Робин отставил чашку.

— Талли! Матери не убивают своих детей.

— Она не убила Натали.

— Тебе приснилось.

Талли усмехнулась.

— Робин, тебя явно никогда не душили. Такое невозможно вообразить, тем более в двухлетнем возрасте. — Она отвернулась на секунду. — Вот позднее такое вполне может присниться..

Он встал с дивана и зашагал по комнате. Ей стало смешно. И почему все ее мужчины начинают расхаживать по комнате, стоит только завести серьезный разговор?

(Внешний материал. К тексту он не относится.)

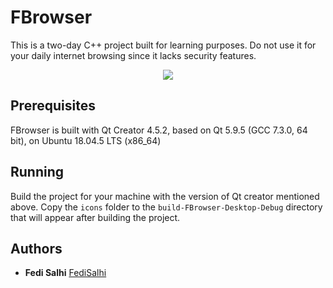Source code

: # FBrowser
This is a two-day C++ project built for learning purposes. Do not use it for your daily internet browsing since it lacks security features.

<p align="center">
<img align="center" src="https://user-images.githubusercontent.com/45536639/119235672-5ac19500-bb3c-11eb-821e-94241bd42bf4.png"> 
</p>

## Prerequisites

FBrowser is built with Qt Creator 4.5.2, based on Qt 5.9.5 (GCC 7.3.0, 64 bit), on Ubuntu 18.04.5 LTS (x86_64)

## Running 
Build the project for your machine with the version of Qt creator mentioned above. Copy the ``` icons ``` folder to the ``` build-FBrowser-Desktop-Debug ``` directory that will appear after building the project. 

## Authors

* **Fedi Salhi** [FediSalhi](https://github.com/FediSalhi)

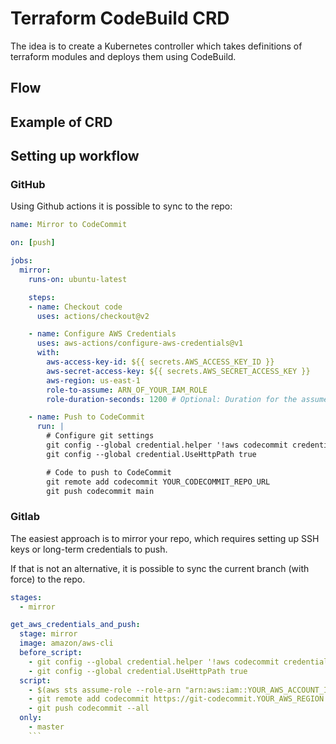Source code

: 
# Terraform CodeBuild CRD

The idea is to create a Kubernetes controller which takes definitions of terraform modules and deploys them using CodeBuild.



## Flow


## Example of CRD

## Setting up workflow

### GitHub

Using Github actions it is possible to sync to the repo:

```yaml
name: Mirror to CodeCommit

on: [push]

jobs:
  mirror:
    runs-on: ubuntu-latest

    steps:
    - name: Checkout code
      uses: actions/checkout@v2

    - name: Configure AWS Credentials
      uses: aws-actions/configure-aws-credentials@v1
      with:
        aws-access-key-id: ${{ secrets.AWS_ACCESS_KEY_ID }}
        aws-secret-access-key: ${{ secrets.AWS_SECRET_ACCESS_KEY }}
        aws-region: us-east-1
        role-to-assume: ARN_OF_YOUR_IAM_ROLE
        role-duration-seconds: 1200 # Optional: Duration for the assumed role credentials

    - name: Push to CodeCommit
      run: |
        # Configure git settings
        git config --global credential.helper '!aws codecommit credential-helper $@'
        git config --global credential.UseHttpPath true

        # Code to push to CodeCommit
        git remote add codecommit YOUR_CODECOMMIT_REPO_URL
        git push codecommit main
```

### Gitlab

The easiest approach is to mirror your repo, which requires setting up SSH keys or long-term credentials to push.

If that is not an alternative, it is possible to sync the current branch (with force) to the repo.

```yaml
stages:
  - mirror

get_aws_credentials_and_push:
  stage: mirror
  image: amazon/aws-cli
  before_script:
    - git config --global credential.helper '!aws codecommit credential-helper $@'
    - git config --global credential.UseHttpPath true
  script:
    - $(aws sts assume-role --role-arn "arn:aws:iam::YOUR_AWS_ACCOUNT_ID:role/YOUR_ROLE_NAME" --role-session-name "GitLabCodeCommitSession" --query 'Credentials.[AccessKeyId,SecretAccessKey,SessionToken]' --output text | awk '{ print "export AWS_ACCESS_KEY_ID="$1"\nexport AWS_SECRET_ACCESS_KEY="$2"\nexport AWS_SESSION_TOKEN="$3 }')
    - git remote add codecommit https://git-codecommit.YOUR_AWS_REGION.amazonaws.com/v1/repos/YOUR_REPO_NAME
    - git push codecommit --all
  only:
    - master
    ```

— Значит, из-за этого ты так плохо спишь?

— Думаю, что да.

— Я думал, это оттого, что…

— Нет, как правило, из-за этого, — резко сказала она. — Я не могу спать, вот и все.

Робин продолжал мерить шагами гостиную.

— Талли, зачем ей было душить тебя?

— Робин, откуда я знаю? Да какая, черт возьми, разница? Потому что ее саму бросила мать, потому что ее не любил отец, потому что она боялась, что наш отец любит нас слишком сильно. Какое мне дело, почему?

— Мне есть дело, — сказал Робин.

— С чего бы?

Он не ответил, и Талли сказала:

— Ты думаешь, если бы ты знал причину, то смог бы это понять?

— Во всяком случае, в этом был бы какой-то смысл.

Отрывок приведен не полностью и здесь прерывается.